:: Exercise input

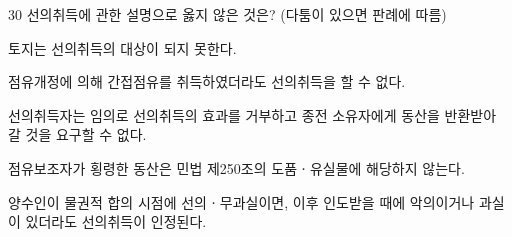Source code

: \begin{question}{30}
선의취득에 관한 설명으로 옳지 않은 것은? (다툼이 있으면 판례에 따름)
\begin{choices}
  \item 토지는 선의취득의 대상이 되지 못한다.
  \item 점유개정에 의해 간접점유를 취득하였더라도 선의취득을 할 수 없다.
  \item 선의취득자는 임의로 선의취득의 효과를 거부하고 종전 소유자에게 동산을 반환받아 갈 것을 요구할 수 없다.
  \item 점유보조자가 횡령한 동산은 민법 제250조의 도품ㆍ유실물에 해당하지 않는다.
  \item 양수인이 물권적 합의 시점에 선의ㆍ무과실이면, 이후 인도받을 때에 악의이거나 과실이 있더라도 선의취득이 인정된다.
\end{choices}
\end{question}
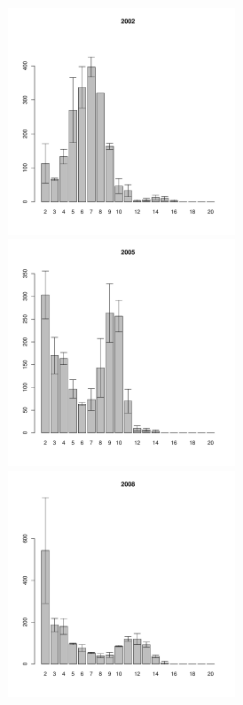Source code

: \documentclass[12pt, a4paper]{article}
\begin{document}
\begin{figure}[h]
\begin{multicols}{3}
\hfill
\includegraphics[width=60mm]{../White_Sea/Estuatiy_Luvenga/sizestr2_2002_.pdf}
\hfill
\includegraphics[width=60mm]{../White_Sea/Estuatiy_Luvenga/sizestr2_2005_.pdf}
\hfill
\includegraphics[width=60mm]{../White_Sea/Estuatiy_Luvenga/sizestr2_2008_.pdf}
\end{multicols}




\end{figure}
\end{document}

::::

■ Task brief ■
Give back all the records as they stand, but with no pictures in the copy.

■ Response to the exercise ■
Source code

: \begin{question}{30}
선의취득에 관한 설명으로 옳지 않은 것은? (다툼이 있으면 판례에 따름)
\begin{choices}
  \item 토지는 선의취득의 대상이 되지 못한다.
  \item 점유개정에 의해 간접점유를 취득하였더라도 선의취득을 할 수 없다.
  \item 선의취득자는 임의로 선의취득의 효과를 거부하고 종전 소유자에게 동산을 반환받아 갈 것을 요구할 수 없다.
  \item 점유보조자가 횡령한 동산은 민법 제250조의 도품ㆍ유실물에 해당하지 않는다.
  \item 양수인이 물권적 합의 시점에 선의ㆍ무과실이면, 이후 인도받을 때에 악의이거나 과실이 있더라도 선의취득이 인정된다.
\end{choices}
\end{question}
Source code

: \documentclass[12pt, a4paper]{article}
\begin{document}
\begin{figure}[h]
\begin{multicols}{3}
\hfill
\includegraphics[width=60mm]{../White_Sea/Estuatiy_Luvenga/sizestr2_2002_.pdf}
\hfill
\includegraphics[width=60mm]{../White_Sea/Estuatiy_Luvenga/sizestr2_2005_.pdf}
\hfill
\includegraphics[width=60mm]{../White_Sea/Estuatiy_Luvenga/sizestr2_2008_.pdf}
\end{multicols}




\end{figure}
\end{document}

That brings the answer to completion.